Activity> Collect all lines containing the word "chunk" from the data.

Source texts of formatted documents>
BEGIN

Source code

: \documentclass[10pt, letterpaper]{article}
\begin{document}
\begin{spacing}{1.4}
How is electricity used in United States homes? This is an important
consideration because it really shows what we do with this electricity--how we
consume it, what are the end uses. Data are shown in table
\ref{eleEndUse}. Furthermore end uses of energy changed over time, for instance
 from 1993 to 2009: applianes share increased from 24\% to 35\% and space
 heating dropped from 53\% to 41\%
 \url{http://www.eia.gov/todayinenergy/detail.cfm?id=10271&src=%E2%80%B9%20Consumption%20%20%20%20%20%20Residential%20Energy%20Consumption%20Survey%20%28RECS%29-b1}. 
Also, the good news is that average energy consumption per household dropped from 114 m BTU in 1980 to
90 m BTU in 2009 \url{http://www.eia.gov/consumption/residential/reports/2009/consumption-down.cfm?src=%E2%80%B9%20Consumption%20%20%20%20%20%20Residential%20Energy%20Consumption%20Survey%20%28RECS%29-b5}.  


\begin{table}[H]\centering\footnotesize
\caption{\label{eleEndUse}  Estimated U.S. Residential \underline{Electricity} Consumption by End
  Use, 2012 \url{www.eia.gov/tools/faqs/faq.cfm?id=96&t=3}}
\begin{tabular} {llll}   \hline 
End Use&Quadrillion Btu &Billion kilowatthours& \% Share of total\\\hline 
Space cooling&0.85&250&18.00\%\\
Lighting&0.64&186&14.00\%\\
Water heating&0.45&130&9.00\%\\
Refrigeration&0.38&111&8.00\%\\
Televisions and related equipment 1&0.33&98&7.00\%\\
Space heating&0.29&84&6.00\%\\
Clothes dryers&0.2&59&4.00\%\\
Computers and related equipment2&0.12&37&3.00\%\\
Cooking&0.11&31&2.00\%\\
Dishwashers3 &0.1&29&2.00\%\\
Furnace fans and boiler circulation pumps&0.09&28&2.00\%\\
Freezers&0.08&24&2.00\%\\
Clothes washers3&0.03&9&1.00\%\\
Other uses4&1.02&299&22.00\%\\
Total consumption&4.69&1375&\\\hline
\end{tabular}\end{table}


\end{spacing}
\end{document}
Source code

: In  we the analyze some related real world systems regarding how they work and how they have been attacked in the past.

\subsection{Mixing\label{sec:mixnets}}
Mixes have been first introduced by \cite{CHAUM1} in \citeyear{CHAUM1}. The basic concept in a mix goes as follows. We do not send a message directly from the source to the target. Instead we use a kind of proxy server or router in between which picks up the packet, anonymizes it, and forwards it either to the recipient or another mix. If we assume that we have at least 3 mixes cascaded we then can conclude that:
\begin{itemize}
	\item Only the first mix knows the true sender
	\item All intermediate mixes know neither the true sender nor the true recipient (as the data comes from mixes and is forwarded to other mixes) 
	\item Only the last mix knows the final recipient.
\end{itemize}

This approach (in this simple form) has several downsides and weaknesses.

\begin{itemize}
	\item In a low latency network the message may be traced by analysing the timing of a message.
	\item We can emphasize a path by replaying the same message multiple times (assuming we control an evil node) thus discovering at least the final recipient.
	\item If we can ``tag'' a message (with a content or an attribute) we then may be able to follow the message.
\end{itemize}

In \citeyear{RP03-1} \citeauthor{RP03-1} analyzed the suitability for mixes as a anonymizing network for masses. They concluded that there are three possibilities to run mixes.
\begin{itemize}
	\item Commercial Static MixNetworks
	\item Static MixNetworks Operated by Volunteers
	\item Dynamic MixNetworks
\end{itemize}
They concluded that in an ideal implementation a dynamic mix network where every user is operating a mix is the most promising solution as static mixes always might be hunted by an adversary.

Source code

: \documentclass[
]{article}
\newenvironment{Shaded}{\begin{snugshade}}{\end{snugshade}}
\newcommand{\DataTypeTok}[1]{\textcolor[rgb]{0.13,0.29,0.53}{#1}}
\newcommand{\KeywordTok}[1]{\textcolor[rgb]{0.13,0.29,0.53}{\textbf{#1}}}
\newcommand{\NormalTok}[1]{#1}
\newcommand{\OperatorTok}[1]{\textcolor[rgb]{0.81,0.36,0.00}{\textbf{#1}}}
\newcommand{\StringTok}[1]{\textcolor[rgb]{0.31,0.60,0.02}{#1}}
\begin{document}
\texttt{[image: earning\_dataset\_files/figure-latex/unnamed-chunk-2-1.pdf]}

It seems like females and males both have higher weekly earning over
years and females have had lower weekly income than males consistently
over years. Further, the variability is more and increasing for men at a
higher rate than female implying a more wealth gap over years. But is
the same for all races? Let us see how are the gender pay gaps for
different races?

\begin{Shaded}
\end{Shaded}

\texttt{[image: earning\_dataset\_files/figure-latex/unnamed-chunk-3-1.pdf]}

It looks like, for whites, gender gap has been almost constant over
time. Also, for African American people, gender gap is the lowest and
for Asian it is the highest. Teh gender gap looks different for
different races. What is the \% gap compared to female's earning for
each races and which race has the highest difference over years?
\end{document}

END

Your response>
\texttt{[image: earning\_dataset\_files/figure-latex/unnamed-chunk-2-1.pdf]}
\texttt{[image: earning\_dataset\_files/figure-latex/unnamed-chunk-3-1.pdf]}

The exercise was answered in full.